Bayhan, doğa
fotoğrafçılarının belirli rotalarda günlerce
doğada kamp kurup hayvanları peşinde düştüklerini aktardı. Doğal koşullarda
fotoğraf makinesi kullanarak insanların doğaya olan özlemlerini de
gözlemlediklerini ifade eden Bayhan; doğaya ve hayvanlara olan meraklarının
yanı sıra çevreyi temiz tutma, doğayı koruma, yaban hayatını tahrip etmeme
konularında da özen gösterdiklerini vurguladı. Ayrıca doğa ve çevre bilinci
hususunda farkındalığın artmasını istediğini kaydetti.
Bayhan, Bolu’nun
turizm potansiyeli açısından öneminden bahsederek; “Bolu’daki turistik ürün
çeşitliliği çok fazla.

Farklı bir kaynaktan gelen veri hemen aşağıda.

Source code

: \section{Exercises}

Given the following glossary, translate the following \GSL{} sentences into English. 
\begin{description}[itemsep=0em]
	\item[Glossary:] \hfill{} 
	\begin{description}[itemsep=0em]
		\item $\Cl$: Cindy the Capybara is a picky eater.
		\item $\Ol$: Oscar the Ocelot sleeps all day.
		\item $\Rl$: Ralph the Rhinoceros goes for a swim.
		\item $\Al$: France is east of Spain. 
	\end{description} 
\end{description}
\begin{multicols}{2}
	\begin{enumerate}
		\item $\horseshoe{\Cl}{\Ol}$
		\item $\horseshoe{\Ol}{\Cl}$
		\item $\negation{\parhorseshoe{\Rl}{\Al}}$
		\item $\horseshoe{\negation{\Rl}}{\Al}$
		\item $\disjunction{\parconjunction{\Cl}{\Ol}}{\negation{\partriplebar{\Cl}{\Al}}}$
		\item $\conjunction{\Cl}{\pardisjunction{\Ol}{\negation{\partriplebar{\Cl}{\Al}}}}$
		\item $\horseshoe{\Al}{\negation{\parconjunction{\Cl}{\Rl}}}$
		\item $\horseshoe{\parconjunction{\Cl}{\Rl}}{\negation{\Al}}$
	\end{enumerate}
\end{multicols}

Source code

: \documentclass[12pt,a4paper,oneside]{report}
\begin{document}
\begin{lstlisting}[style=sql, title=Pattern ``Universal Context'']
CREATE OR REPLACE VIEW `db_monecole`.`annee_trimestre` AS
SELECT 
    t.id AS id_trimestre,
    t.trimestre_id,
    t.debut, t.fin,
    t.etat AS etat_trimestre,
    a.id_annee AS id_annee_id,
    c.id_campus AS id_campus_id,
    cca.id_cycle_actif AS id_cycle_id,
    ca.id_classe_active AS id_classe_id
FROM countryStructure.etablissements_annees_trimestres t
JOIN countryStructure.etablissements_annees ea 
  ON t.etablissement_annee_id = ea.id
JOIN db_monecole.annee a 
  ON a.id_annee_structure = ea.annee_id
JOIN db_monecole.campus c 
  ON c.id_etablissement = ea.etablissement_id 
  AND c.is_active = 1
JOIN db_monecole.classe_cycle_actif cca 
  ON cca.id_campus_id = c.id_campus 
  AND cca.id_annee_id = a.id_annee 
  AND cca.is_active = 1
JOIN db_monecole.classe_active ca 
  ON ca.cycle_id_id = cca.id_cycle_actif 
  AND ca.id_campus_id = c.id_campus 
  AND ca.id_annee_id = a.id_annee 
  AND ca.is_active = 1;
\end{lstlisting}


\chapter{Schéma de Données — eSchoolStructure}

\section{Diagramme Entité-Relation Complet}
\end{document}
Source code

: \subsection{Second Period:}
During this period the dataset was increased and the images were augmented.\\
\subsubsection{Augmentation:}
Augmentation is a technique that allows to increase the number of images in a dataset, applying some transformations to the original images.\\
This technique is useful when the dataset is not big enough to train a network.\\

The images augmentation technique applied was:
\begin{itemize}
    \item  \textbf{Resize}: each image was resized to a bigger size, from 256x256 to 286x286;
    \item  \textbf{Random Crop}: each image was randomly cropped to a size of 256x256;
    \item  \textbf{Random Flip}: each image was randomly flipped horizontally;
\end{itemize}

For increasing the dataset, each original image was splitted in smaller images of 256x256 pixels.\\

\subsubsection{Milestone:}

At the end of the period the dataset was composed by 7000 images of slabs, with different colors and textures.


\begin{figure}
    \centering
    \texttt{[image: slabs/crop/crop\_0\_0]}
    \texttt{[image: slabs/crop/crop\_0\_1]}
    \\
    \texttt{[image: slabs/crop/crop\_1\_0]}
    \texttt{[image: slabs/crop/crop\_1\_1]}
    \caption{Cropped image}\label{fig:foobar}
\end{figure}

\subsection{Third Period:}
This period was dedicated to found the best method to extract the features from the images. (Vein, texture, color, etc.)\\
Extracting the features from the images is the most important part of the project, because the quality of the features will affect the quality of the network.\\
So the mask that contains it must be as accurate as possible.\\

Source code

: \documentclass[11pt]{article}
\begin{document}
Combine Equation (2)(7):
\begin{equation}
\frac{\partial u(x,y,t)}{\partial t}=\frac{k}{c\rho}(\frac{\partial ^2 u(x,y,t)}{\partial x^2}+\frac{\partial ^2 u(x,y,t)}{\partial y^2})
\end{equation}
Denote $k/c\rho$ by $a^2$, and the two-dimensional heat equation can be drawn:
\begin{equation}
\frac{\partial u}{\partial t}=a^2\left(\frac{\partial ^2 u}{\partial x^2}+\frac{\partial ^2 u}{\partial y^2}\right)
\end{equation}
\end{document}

Bolu’yu
doğası, doğal güzellikleri ve yaban hayatı ile öne çıkarmak mümkün. Zaten
şuanda yapılan çalışmalar bu yönde. Kuş gözlemciliği düşünürseniz Yedigöller ve
Yeniçağa Gölü, öne çıkabilecek unsurlar” dedi.
Özel haber: Aslı
Akış
“KAÇAK AVCILIK
İLLEGALDİR”
Kaçak avcılık ve av turizminin doğru tanımlamasını yapan Dr.
Öğr. Üyesi İsa Bayhan, “Profesyonel anlamda bazen kavramlar karıştırılabiliyor.
Türkiye’de öncelikle önemli bir sorunumuz var kaçak avcılık. Bu konuyu sık sık
basında da görebiliyoruz. Kaçak avcılık illegaldir ve bunula ilgili ülkemizdeki
tüm kurumlar, bakanlılar ve yetkililer sürekli tedbirler halindedir. Bunların
yaptırımları da cezaları da vardır. Birde av turizmi vardır. Av turizmi daha
bilinçli ve planlı bir şekilde yapılmasıdır” diye konuştu.
“BAYHAN, AV
TURİZMİNİN YASAL MEVZUATINI ANLATTI”
Bayhan, av turizmindeki yasal sürecin nasıl işlediğini de
aktararak; “Av turizmi Tarım ve Orman
Bakanlığımız, Doğa Koruma ve Milli Parklar Genel Müdürlüğümüz öncelikle
yetkileri dahilinde belli erişkin hayvanların belirli tarihlerde profesyonel
avcılar tarafından çeşitli izin belgeleri ile avlanmasına izin verilmesidir.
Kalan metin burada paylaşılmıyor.